Eilis ha gli occhi di un colore indefinito, magnetici eppure capaci di perdersi in strani pensieri che vanno a farle visita, soprattutto di notte, quando Roma diventa buia e silenziosa e un alone di mistero la avvolge insieme alla sua Storia. Gli occhi di Eilis sono velati e celano un mistero che la ragazza non può o non vuole ricordare: il trauma subito per l’incidente mortale che ha distrutto la sua famiglia, il trasferimento in Italia a casa della zia e l’inserimento nella nuova realtà romana mettono in bilico un equilibrio già precario. La sola stabilità Eilis la trova nella boxe: negli allenamenti si sfoga, si libera e si concentra. Quando indossa i guantoni il tempo si sospende e i suoi occhi inquadrano solo l’avversario: non c’è spazio per i ricordi o per le ipotesi di un futuro. Il presente è sul ring, in quel momento.

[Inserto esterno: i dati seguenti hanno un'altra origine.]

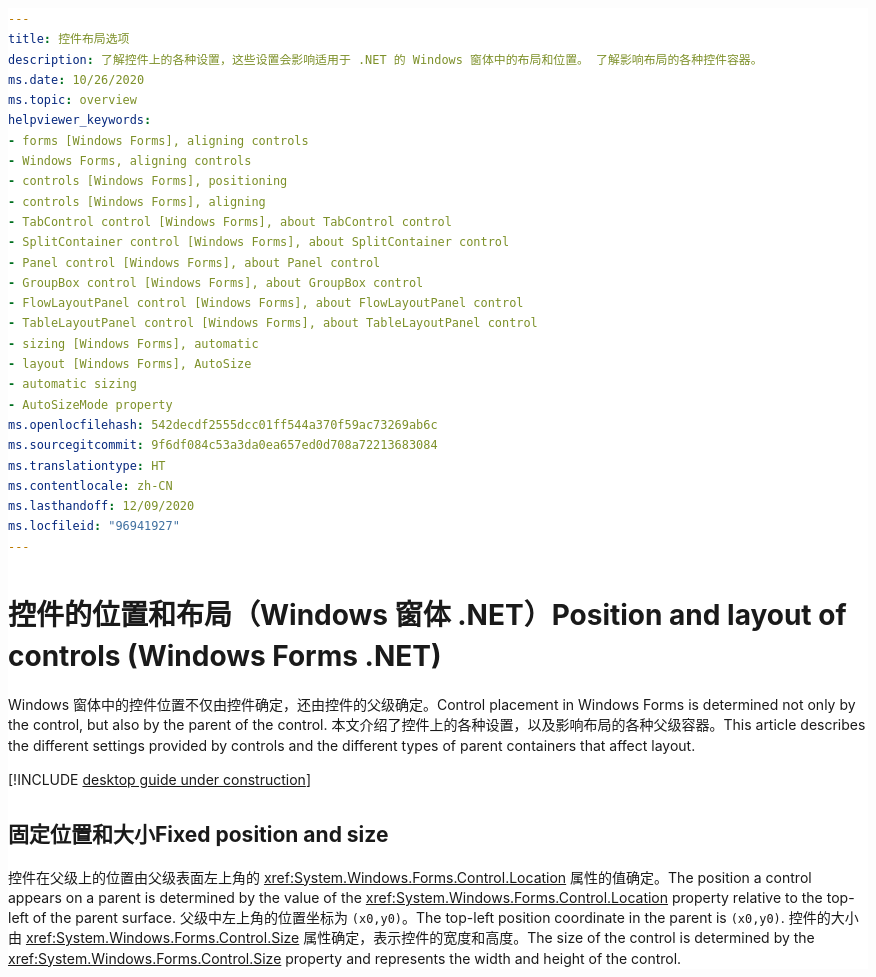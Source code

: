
 ```yaml
---
title: 控件布局选项
description: 了解控件上的各种设置，这些设置会影响适用于 .NET 的 Windows 窗体中的布局和位置。 了解影响布局的各种控件容器。
ms.date: 10/26/2020
ms.topic: overview
helpviewer_keywords:
- forms [Windows Forms], aligning controls
- Windows Forms, aligning controls
- controls [Windows Forms], positioning
- controls [Windows Forms], aligning
- TabControl control [Windows Forms], about TabControl control
- SplitContainer control [Windows Forms], about SplitContainer control
- Panel control [Windows Forms], about Panel control
- GroupBox control [Windows Forms], about GroupBox control
- FlowLayoutPanel control [Windows Forms], about FlowLayoutPanel control
- TableLayoutPanel control [Windows Forms], about TableLayoutPanel control
- sizing [Windows Forms], automatic
- layout [Windows Forms], AutoSize
- automatic sizing
- AutoSizeMode property
ms.openlocfilehash: 542decdf2555dcc01ff544a370f59ac73269ab6c
ms.sourcegitcommit: 9f6df084c53a3da0ea657ed0d708a72213683084
ms.translationtype: HT
ms.contentlocale: zh-CN
ms.lasthandoff: 12/09/2020
ms.locfileid: "96941927"
---
```

# <a name="position-and-layout-of-controls-windows-forms-net"></a><span data-ttu-id="01aaa-104">控件的位置和布局（Windows 窗体 .NET）</span><span class="sxs-lookup"><span data-stu-id="01aaa-104">Position and layout of controls (Windows Forms .NET)</span></span>

<span data-ttu-id="01aaa-105">Windows 窗体中的控件位置不仅由控件确定，还由控件的父级确定。</span><span class="sxs-lookup"><span data-stu-id="01aaa-105">Control placement in Windows Forms is determined not only by the control, but also by the parent of the control.</span></span> <span data-ttu-id="01aaa-106">本文介绍了控件上的各种设置，以及影响布局的各种父级容器。</span><span class="sxs-lookup"><span data-stu-id="01aaa-106">This article describes the different settings provided by controls and the different types of parent containers that affect layout.</span></span>

[!INCLUDE [desktop guide under construction](../../includes/desktop-guide-preview-note.md)]

## <a name="fixed-position-and-size"></a><span data-ttu-id="01aaa-107">固定位置和大小</span><span class="sxs-lookup"><span data-stu-id="01aaa-107">Fixed position and size</span></span>

<span data-ttu-id="01aaa-108">控件在父级上的位置由父级表面左上角的 <xref:System.Windows.Forms.Control.Location> 属性的值确定。</span><span class="sxs-lookup"><span data-stu-id="01aaa-108">The position a control appears on a parent is determined by the value of the <xref:System.Windows.Forms.Control.Location> property relative to the top-left of the parent surface.</span></span> <span data-ttu-id="01aaa-109">父级中左上角的位置坐标为 `(x0,y0)`。</span><span class="sxs-lookup"><span data-stu-id="01aaa-109">The top-left position coordinate in the parent is `(x0,y0)`.</span></span> <span data-ttu-id="01aaa-110">控件的大小由 <xref:System.Windows.Forms.Control.Size> 属性确定，表示控件的宽度和高度。</span><span class="sxs-lookup"><span data-stu-id="01aaa-110">The size of the control is determined by the <xref:System.Windows.Forms.Control.Size> property and represents the width and height of the control.</span></span>
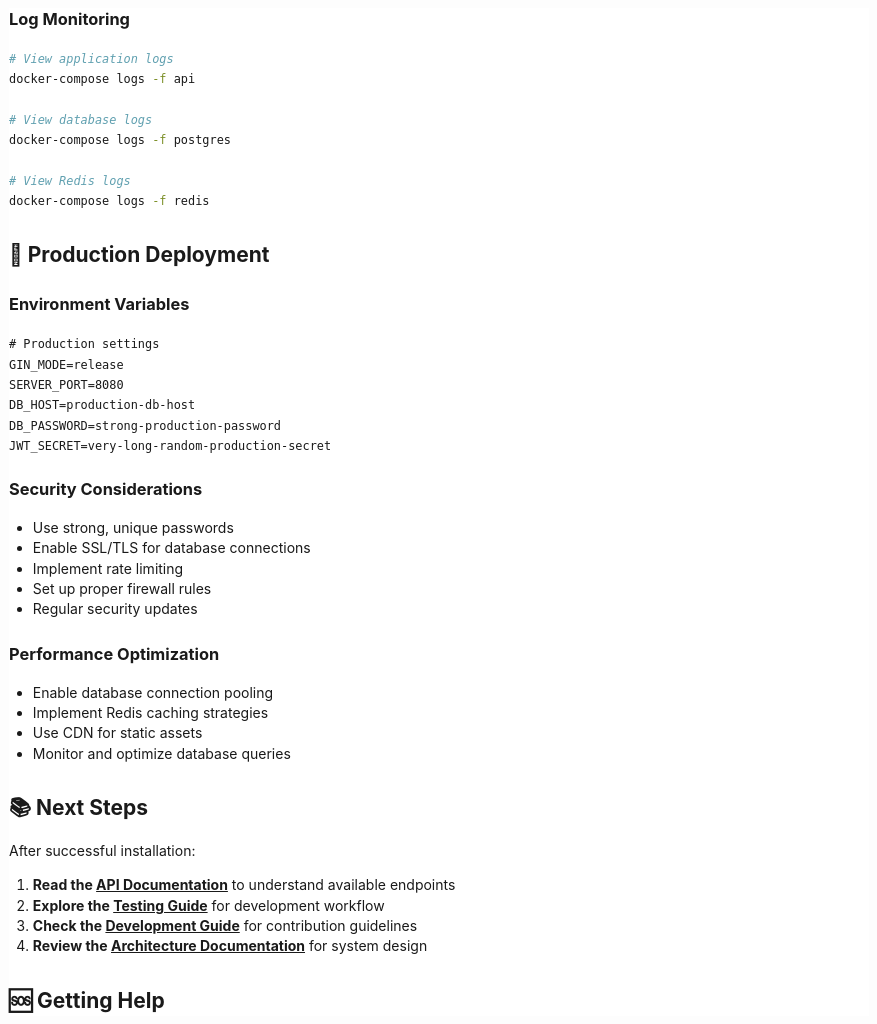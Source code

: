 ### Log Monitoring

```bash
# View application logs
docker-compose logs -f api

# View database logs
docker-compose logs -f postgres

# View Redis logs
docker-compose logs -f redis
```

## 🚀 Production Deployment

### Environment Variables

```env
# Production settings
GIN_MODE=release
SERVER_PORT=8080
DB_HOST=production-db-host
DB_PASSWORD=strong-production-password
JWT_SECRET=very-long-random-production-secret
```

### Security Considerations

- Use strong, unique passwords
- Enable SSL/TLS for database connections
- Implement rate limiting
- Set up proper firewall rules
- Regular security updates

### Performance Optimization

- Enable database connection pooling
- Implement Redis caching strategies
- Use CDN for static assets
- Monitor and optimize database queries

## 📚 Next Steps

After successful installation:

1. **Read the [API Documentation](./api-reference.md)** to understand available endpoints
2. **Explore the [Testing Guide](./testing-guide.md)** for development workflow
3. **Check the [Development Guide](./development-guide.md)** for contribution guidelines
4. **Review the [Architecture Documentation](./architecture.md)** for system design

## 🆘 Getting Help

Una serie di omicidi, avvenuti nei punti cardine dell’esoterismo romano, fanno da cornice alla storia della nostra protagonista principale, fino a fondersi in un unico plot dai risvolti singolari e con un finale decisamente a sorpresa.

Silvia Casini mescola abilmente le carte e conduce il lettore in un gioco di smascheramenti, senza però dare nulla per scontato. Semina indizi ma con accuratezza, così che questo itinerario storico- artistico risulti affascinante e distolga il lettore dal voler scovare l’assassino a tutti i costi. Il mondo dell’esoterismo si incontra con molta naturalezza con il linguaggio più tecnico della boxe e della litografia, dando la possibilità al lettore non solo di intrattenersi ma anche di accrescere la propria conoscenza.

Ciò che ci rende veramente unici è l’anima e i nostri occhi. Per vederla ci vuole coraggio. Per leggere e ascoltare questa storia ci vuole coraggio” dice la voce che ci introduce alla vicenda e ci affida questo racconto, che è stato tramandato di generazione in generazione, rendendo il tutto già molto intrigante… fin dalla prima pagina!